Quant à elle, la bourse du carbone constitue un marché organisé pour négocier et échanger des droits d’émissions de gaz à effet de serre. En d’autres mots, les entreprises peuvent négocier des ‘droits de polluer’. Comme à la bourse standard, les organisations peuvent échanger, acheter ou vendre des crédits carbones en ajoutant le prix de la valeur ajoutée (PVA). Ainsi, des entreprises qui auraient auparavant investi et aménagé leur espace en faisant preuve de conscience environnementale pourront revendre leurs droits non-utilisés de taxe carbone, et recevoir des revenus supplémentaires.
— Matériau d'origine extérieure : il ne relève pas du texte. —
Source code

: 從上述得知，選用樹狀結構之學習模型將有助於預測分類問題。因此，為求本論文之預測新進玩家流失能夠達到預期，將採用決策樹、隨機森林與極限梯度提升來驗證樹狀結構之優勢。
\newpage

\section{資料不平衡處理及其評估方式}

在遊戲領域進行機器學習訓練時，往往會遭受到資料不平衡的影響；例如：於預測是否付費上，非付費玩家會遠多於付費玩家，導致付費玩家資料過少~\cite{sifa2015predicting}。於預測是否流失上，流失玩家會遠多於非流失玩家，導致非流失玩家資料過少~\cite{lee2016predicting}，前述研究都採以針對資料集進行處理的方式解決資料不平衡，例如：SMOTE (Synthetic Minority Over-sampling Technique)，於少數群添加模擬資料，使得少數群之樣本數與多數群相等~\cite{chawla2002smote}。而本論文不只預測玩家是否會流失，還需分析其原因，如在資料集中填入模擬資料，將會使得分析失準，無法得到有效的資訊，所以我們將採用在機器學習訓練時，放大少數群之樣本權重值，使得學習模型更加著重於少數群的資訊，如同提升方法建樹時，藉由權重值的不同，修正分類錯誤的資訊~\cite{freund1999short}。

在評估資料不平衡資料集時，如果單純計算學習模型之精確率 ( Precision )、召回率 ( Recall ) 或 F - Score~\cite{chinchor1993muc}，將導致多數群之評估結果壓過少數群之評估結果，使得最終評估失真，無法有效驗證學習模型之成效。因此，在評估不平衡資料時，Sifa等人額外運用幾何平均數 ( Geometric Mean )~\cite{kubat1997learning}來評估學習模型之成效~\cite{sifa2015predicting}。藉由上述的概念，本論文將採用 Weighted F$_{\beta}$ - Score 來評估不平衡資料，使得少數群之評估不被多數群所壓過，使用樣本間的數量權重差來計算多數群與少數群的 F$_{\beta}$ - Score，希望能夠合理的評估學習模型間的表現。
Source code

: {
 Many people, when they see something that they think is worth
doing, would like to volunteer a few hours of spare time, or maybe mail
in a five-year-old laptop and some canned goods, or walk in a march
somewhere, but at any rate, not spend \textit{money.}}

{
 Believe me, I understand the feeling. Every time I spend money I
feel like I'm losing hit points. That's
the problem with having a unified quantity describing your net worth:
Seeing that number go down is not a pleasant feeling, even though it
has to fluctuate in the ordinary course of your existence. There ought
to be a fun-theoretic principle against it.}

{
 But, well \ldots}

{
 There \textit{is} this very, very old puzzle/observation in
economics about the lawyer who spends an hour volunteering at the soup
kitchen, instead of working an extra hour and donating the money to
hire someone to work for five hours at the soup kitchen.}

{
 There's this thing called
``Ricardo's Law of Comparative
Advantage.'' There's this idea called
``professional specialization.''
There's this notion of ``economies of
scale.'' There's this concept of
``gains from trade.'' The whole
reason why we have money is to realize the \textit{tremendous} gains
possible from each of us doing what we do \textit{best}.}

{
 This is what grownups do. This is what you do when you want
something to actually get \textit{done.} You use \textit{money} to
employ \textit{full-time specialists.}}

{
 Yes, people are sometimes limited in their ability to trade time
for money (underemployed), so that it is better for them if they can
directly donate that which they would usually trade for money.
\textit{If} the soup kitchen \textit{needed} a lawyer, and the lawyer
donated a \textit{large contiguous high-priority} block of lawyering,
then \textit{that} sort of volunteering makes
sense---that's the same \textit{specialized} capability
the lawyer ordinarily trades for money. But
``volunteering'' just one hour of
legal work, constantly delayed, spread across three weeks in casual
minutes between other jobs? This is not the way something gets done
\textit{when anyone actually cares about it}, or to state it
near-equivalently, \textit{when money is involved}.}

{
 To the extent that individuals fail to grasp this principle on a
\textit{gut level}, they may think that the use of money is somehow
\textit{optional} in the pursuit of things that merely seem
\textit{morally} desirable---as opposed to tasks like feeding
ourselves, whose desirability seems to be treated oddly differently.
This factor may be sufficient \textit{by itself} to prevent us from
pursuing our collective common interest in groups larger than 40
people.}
Depuis 2010, la Colombie-Britannique tente elle aussi de contrôler ses émissions de dioxyde de carbone. D’ailleurs, la province de l’ouest prévoit réduire sont émission totale de gaz à effet de serre de 33 % d’ici 2020, et de 50 % d’ici 2050. Quant au Québec, la province à mis à l’essai une bourse sur le carbone en janvier 2012. Cette solution a été mise en place afin de réduire, d’ici 2020, au moins 20 % de ses émissions de dioxyde de carbone. Le prix de départ est fixé à 10 $ pour une tonne de dioxyde de carbone.
Finalement, bien que les Territoires du Nord-Ouest ne comptent pas parmi les plus grands producteurs de gaz à effet de serre au Canada, plusieurs actions ont été entreprises afin de diminuer leur émission de gaz à effet de serre. Le remplacement des génératrices au diesel en est un exemple. Aussi, des capteurs solaires ont été installés à Fort Smith, tandis que des systèmes de récupération de la chaleur et des éoliennes ont été mis sur pied dans différentes villes du territoire.
Bref, qu’on soit au Québec, en Colombie-Britannique ou aux Territoires du Nord-Ouest, chaque geste environnemental compte et se doit d’être mis en importance.